Unidirectional 35SO42− influx studies were carried out for periods of 15 or 30 min in a bath containing (in mM) 1 Na2SO4, 94.5 Na cyclamate, 2 K glutamate, 1.8 Ca glutamate, 1 Mg glutamate, and 5 HEPES (2 μCi/150 μl in a microtiter plate well) (6). 35SO42− uptake increased as a function of the amount of cRNA previously injected (supplemental Fig. 1). 36Cl influx studies were carried out for periods of 15 or 30 min in ND-96 as previously described (7). Total bath [Cl] was 103.6 mM (0.5 μCi/well). [14C]oxalate influx studies were carried out for 30-min periods in nominally Ca2+- and Mg2+-free influx medium containing (in mM) 96 mM Na cyclamate, 2 K glutamate, 5 HEPES, pH 7.40, with added 1.0 mM sodium oxalate (0.375 μCi/well; 150 μl), or the indicated oxalate concentrations with balancing cyclamate.

Influx experiments were terminated with four washes in Cl-free ND96, followed by oocyte lysis in 150 μl of 2% sodium dodecyl sulfate (SDS).
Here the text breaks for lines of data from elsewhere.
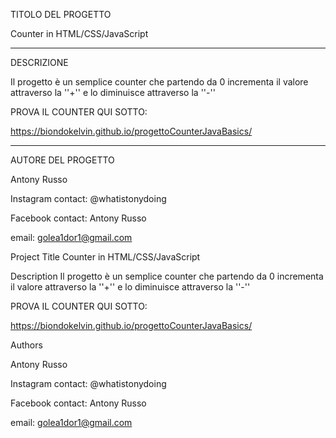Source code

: TITOLO DEL PROGETTO


Counter in HTML/CSS/JavaScript

---------------------------------

DESCRIZIONE


Il progetto è un semplice counter che partendo da 0 incrementa il valore attraverso la ''+'' e lo diminuisce attraverso la ''-''

PROVA IL COUNTER QUI SOTTO:

https://biondokelvin.github.io/progettoCounterJavaBasics/

-----------------------------------

AUTORE DEL PROGETTO


Antony Russo

Instagram contact: @whatistonydoing

Facebook contact: Antony Russo

email: golea1dor1@gmail.com




Project Title
Counter in HTML/CSS/JavaScript

Description
Il progetto è un semplice counter che partendo da 0 incrementa il valore attraverso la ''+'' e lo diminuisce attraverso la ''-''

PROVA IL COUNTER QUI SOTTO:

https://biondokelvin.github.io/progettoCounterJavaBasics/


Authors

Antony Russo

Instagram contact: @whatistonydoing

Facebook contact: Antony Russo

email: golea1dor1@gmail.com
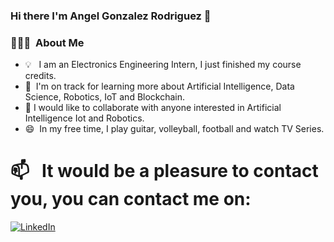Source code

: ### Hi there I'm Angel Gonzalez Rodriguez 👋

### 👨🏻‍💻 &nbsp;About Me

- 💡 &nbsp; I am an Electronics Engineering Intern, I just finished my course credits.
- 🌱 &nbsp;I'm on track for learning more about Artificial Intelligence, Data Science, Robotics, IoT and Blockchain.
- 👯 I would like to collaborate with anyone interested in Artificial Intelligence Iot and Robotics.
- 😄 &nbsp;In my free time, I play guitar, volleyball, football and watch TV Series.



# 📫 &nbsp; It would be a pleasure to contact you, you can contact me on:

<a href="www.linkedin.com/in/angel-goro"><img alt="LinkedIn" src="https://img.shields.io/badge/linkedin%20-%230077B5.svg?&style=flat&logo=linkedin&logoColor=white"/></a> &nbsp;

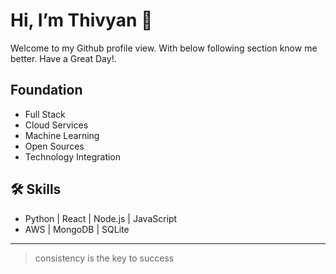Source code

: # Hi, I’m Thivyan 👋
Welcome to my Github profile view. With below following section know me better. Have a Great Day!.



## Foundation
- Full Stack
- Cloud Services
- Machine Learning
- Open Sources
- Technology Integration


## 🛠️ Skills
- Python | React | Node.js | JavaScript
- AWS | MongoDB | SQLite



---

> consistency is the key to success
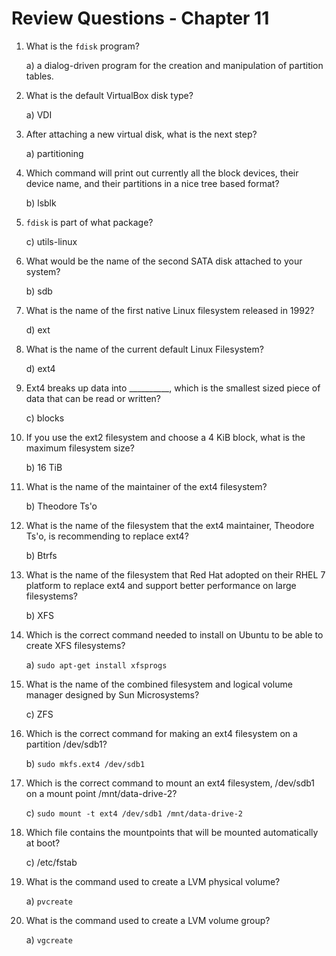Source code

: # Review Questions - Chapter 11

1) What is the `fdisk` program?

   a) a dialog-driven program for the creation and manipulation of partition tables.
  

2) What is the default VirtualBox disk type?

   a) VDI
   

3) After attaching a new virtual disk, what is the next step?

   a) partitioning
  

4) Which command will print out currently all the block devices, their device name, and their partitions in a nice tree based format?

  
   b) lsblk
   

5) `fdisk` is part of what package?

 
   c) utils-linux
   

6) What would be the name of the second SATA disk attached to your system?

   
   b) sdb
   

7) What is the name of the first native Linux filesystem released in 1992?

 
   d) ext

8) What is the name of the current default Linux Filesystem?

   d) ext4

9) Ext4 breaks up data into __________, which is the smallest sized piece of data that can be read or written?

   
   c) blocks
   

10) If you use the ext2 filesystem and choose a 4 KiB block, what is the maximum filesystem size?

   
    b) 16 TiB
    

11) What is the name of the maintainer of the ext4 filesystem?

   
    b) Theodore Ts'o
    

12) What is the name of the filesystem that the ext4 maintainer, Theodore Ts'o, is recommending to replace ext4?

   
    b) Btrfs
   

13) What is the name of the filesystem that Red Hat adopted on their RHEL 7 platform to replace ext4 and support better performance on large filesystems?

  
    b) XFS
    

14) Which is the correct command needed to install on Ubuntu to be able to create XFS filesystems?

    a) `sudo apt-get install xfsprogs`


15) What is the name of the combined filesystem and logical volume manager designed by Sun Microsystems?

  
    c) ZFS


16) Which is the correct command for making an ext4 filesystem on a partition /dev/sdb1?

  
    b) `sudo mkfs.ext4 /dev/sdb1`
 

17) Which is the correct command to mount an ext4 filesystem, /dev/sdb1 on a mount point /mnt/data-drive-2?

    
 
    c) `sudo mount -t ext4 /dev/sdb1 /mnt/data-drive-2`
  

18) Which file contains the mountpoints that will be mounted automatically at boot?

    
    c) /etc/fstab
  

19) What is the command used to create a LVM physical volume?

    a) `pvcreate`
 

20) What is the command used to create a LVM volume group?

    a) `vgcreate`
    
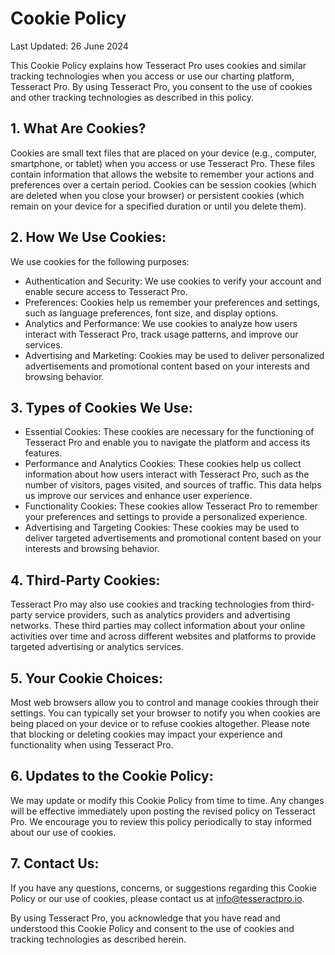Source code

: # Cookie Policy

Last Updated: 26 June 2024

This Cookie Policy explains how Tesseract Pro uses cookies and similar tracking technologies when you access or use our charting platform, Tesseract Pro. By using Tesseract Pro, you consent to the use of cookies and other tracking technologies as described in this policy.

## 1. What Are Cookies?

Cookies are small text files that are placed on your device (e.g., computer, smartphone, or tablet) when you access or use Tesseract Pro. These files contain information that allows the website to remember your actions and preferences over a certain period. Cookies can be session cookies (which are deleted when you close your browser) or persistent cookies (which remain on your device for a specified duration or until you delete them).

## 2. How We Use Cookies:

We use cookies for the following purposes:

- Authentication and Security: We use cookies to verify your account and enable secure access to Tesseract Pro.
- Preferences: Cookies help us remember your preferences and settings, such as language preferences, font size, and display options.
- Analytics and Performance: We use cookies to analyze how users interact with Tesseract Pro, track usage patterns, and improve our services.
- Advertising and Marketing: Cookies may be used to deliver personalized advertisements and promotional content based on your interests and browsing behavior.

## 3. Types of Cookies We Use:

- Essential Cookies: These cookies are necessary for the functioning of Tesseract Pro and enable you to navigate the platform and access its features.
- Performance and Analytics Cookies: These cookies help us collect information about how users interact with Tesseract Pro, such as the number of visitors, pages visited, and sources of traffic. This data helps us improve our services and enhance user experience.
- Functionality Cookies: These cookies allow Tesseract Pro to remember your preferences and settings to provide a personalized experience.
- Advertising and Targeting Cookies: These cookies may be used to deliver targeted advertisements and promotional content based on your interests and browsing behavior.

## 4. Third-Party Cookies:

Tesseract Pro may also use cookies and tracking technologies from third-party service providers, such as analytics providers and advertising networks. These third parties may collect information about your online activities over time and across different websites and platforms to provide targeted advertising or analytics services.

## 5. Your Cookie Choices:

Most web browsers allow you to control and manage cookies through their settings. You can typically set your browser to notify you when cookies are being placed on your device or to refuse cookies altogether. Please note that blocking or deleting cookies may impact your experience and functionality when using Tesseract Pro.

## 6. Updates to the Cookie Policy:

We may update or modify this Cookie Policy from time to time. Any changes will be effective immediately upon posting the revised policy on Tesseract Pro. We encourage you to review this policy periodically to stay informed about our use of cookies.

## 7. Contact Us:

If you have any questions, concerns, or suggestions regarding this Cookie Policy or our use of cookies, please contact us at info@tesseractpro.io.

By using Tesseract Pro, you acknowledge that you have read and understood this Cookie Policy and consent to the use of cookies and tracking technologies as described herein.
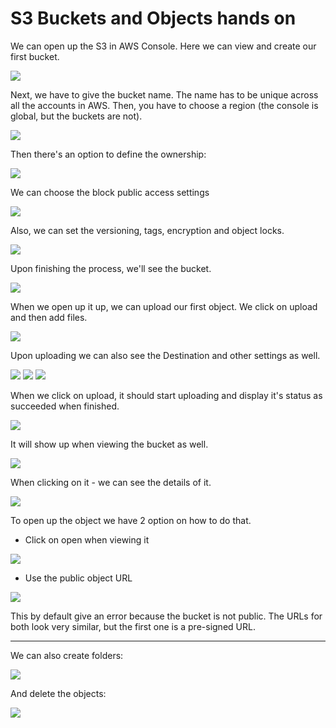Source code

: # S3 Buckets and Objects hands on

We can open up the S3 in AWS Console.
Here we can view and create our first bucket.

![](2022-02-10-06-31-05.png)

Next, we have to give the bucket name. The name has to be unique across all the accounts in AWS. Then, you have to choose a region (the console is global, but the buckets are not).

![](2022-02-10-06-35-14.png)

Then there's an option to define the ownership:

![](2022-02-10-06-33-29.png)

We can choose the block public access settings

![](2022-02-10-06-36-39.png)

Also, we can set the versioning, tags, encryption and object locks.

![](2022-02-10-06-37-45.png)

Upon finishing the process, we'll see the bucket.

![](2022-02-10-06-38-21.png)

When we open up it up, we can upload our first object. We click on upload and then add files.

![](2022-02-10-06-41-02.png)

Upon uploading we can also see the Destination and other settings as well.

![](2022-02-10-06-42-57.png)
![](2022-02-10-06-43-14.png)
![](2022-02-10-06-43-25.png)

When we click on upload, it should start uploading and display it's status as succeeded when finished.

![](2022-02-10-06-44-09.png)

It will show up when viewing the bucket as well.

![](2022-02-10-06-44-25.png)

When clicking on it - we can see the details of it.

![](2022-02-10-06-45-00.png)

To open up the object we have 2 option on how to do that.
- Click on open when viewing it

![](2022-02-10-06-46-07.png)

- Use the public object URL

![](2022-02-10-06-46-28.png)

This by default give an error because the bucket is not public. The URLs for both look very similar, but the first one is a pre-signed URL.

---

We can also create folders:

![](2022-02-10-06-48-43.png)

And delete the objects:

![](2022-02-10-06-49-05.png)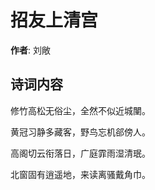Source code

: # 招友上清宫

**作者**: 刘敞

## 诗词内容

修竹高松无俗尘，全然不似近城闉。

黄冠习静多藏客，野鸟忘机郤傍人。

高阁切云衔落日，广庭霏雨湿清珉。

北窗固有逍遥地，来读离骚戴角巾。

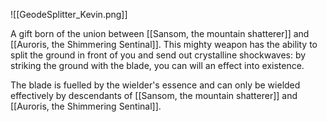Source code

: ![[GeodeSplitter_Kevin.png]]

A gift born of the union between [[Sansom, the mountain shatterer]] and [[Auroris, the Shimmering Sentinal]]. This mighty weapon has the ability to split the ground in front of you and send out crystalline shockwaves: by striking the ground with the blade, you can will an effect into existence.

The blade is fuelled by the wielder's essence and can only be wielded effectively by descendants of [[Sansom, the mountain shatterer]] and [[Auroris, the Shimmering Sentinal]].

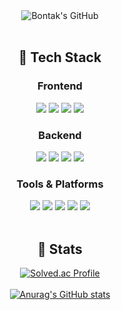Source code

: <div class="header" align="center">
      <img src="https://capsule-render.vercel.app/api?type=transparent&fontColor=F6D57F&text=Bontak's%20GitHub%20&height=150&fontSize=60&descAlignY=75&descAlign=60" alt="Bontak's GitHub">
</div>

<div align="center">
  <!--Body-->
  
  <br/>
  
  ## 🧱 Tech Stack
  ### Frontend
  <img src="https://img.shields.io/badge/HTML-E34F26?style=flat-square&logo=html5&logoColor=white"/>
  <img src="https://img.shields.io/badge/CSS-663399?style=flat-square&logo=css&logoColor=white"/>
  <img src="https://img.shields.io/badge/JavaScript-F7DF1E?style=flat-square&logo=javascript&logoColor=202329"/>
  <img src="https://img.shields.io/badge/jQuery-0769AD?style=flat-square&logo=jquery&logoColor=white"/>
  <br/>
  
  ### Backend
  <img src="https://img.shields.io/badge/Java-F44336?style=flat-square&logo=Java&logoColor=white"/>
  <img src="https://img.shields.io/badge/Spring-6DB33F?style=flat-square&logo=spring&logoColor=white"/>
  <img src="https://img.shields.io/badge/Spring Boot-6DB33F?style=flat-square&logo=springboot&logoColor=white"/>
  <img src="https://img.shields.io/badge/MySQL-4479A1?style=flat-square&logo=mysql&logoColor=white"/>
  <br/>
  
  ### Tools & Platforms
  <img src="https://img.shields.io/badge/IntelliJ-000000?style=flat-square&logo=intellijidea&logoColor=white"/>
  <img src="https://img.shields.io/badge/Git-F05032?style=flat-square&logo=git&logoColor=white"/>
  <img src="https://img.shields.io/badge/Slack-4A154B?style=flat-square&logo=slack&logoColor=white"/>
  <img src="https://img.shields.io/badge/Notion-000000?style=flat-square&logo=notion&logoColor=white"/>
  <img src="https://img.shields.io/badge/Velog-20C997?style=flat-square&logo=velog&logoColor=white"/>
  <br/>
  <br/>
  
  ## 🤔 Stats
  [![Solved.ac Profile](http://mazassumnida.wtf/api/generate_badge?boj=kbt828)](https://solved.ac/kbt828)
  <br/>
  <br/>
  [![Anurag's GitHub stats](https://github-readme-stats.vercel.app/api?username=kbt82883&show_icons=true&theme=dark)](https://github.com/anuraghazra/github-readme-stats)
</div>

<!--
**Jiyu-Kim/Jiyu-Kim** is a ✨ _special_ ✨ repository because its `README.md` (this file) appears on your GitHub profile.

Here are some ideas to get you started:
- Hi there 👋
- 🔭 I’m currently working on ...
- 🌱 I’m currently learning ...
- 👯 I’m looking to collaborate on ...
- 🤔 I’m looking for help with ...
- 💬 Ask me about ...
- 📫 How to reach me: ...
- 😄 Pronouns: ...
- ⚡ Fun fact: ...
-->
Duplicate 10-μl aliquots of influx solution were used to calculate specific activity of radiolabeled substrate anions. Oocyte anion uptake was calculated from oocyte-associated counts per minute (cpm) and bath specific activity.

Isotopic efflux experiments.

For unidirectional 36Cl efflux studies individual oocytes in Cl-free ND-96 were injected with 50 nl of 260 mM Na36Cl (20,000–24,000 cpm). After a 5- to 10-min recovery period in Cl-free ND-96, the efflux assay was initiated by transfer of individual oocytes to 6-ml borosilicate glass tubes, each containing 1 ml efflux solution. At intervals of 1 or 3 min, 0.95 ml of this efflux solution was removed for scintillation counting and replaced with an equal volume of fresh efflux solution. After completion of the assay with a final efflux period either in Cl-free cyclamate solution or in the presence of the inhibitor DIDS (100 or 200 μM), each oocyte was lysed in 150 μl of 2% SDS. Samples were counted for 3–5 min such that the magnitude of 2SD was <5% of the sample mean.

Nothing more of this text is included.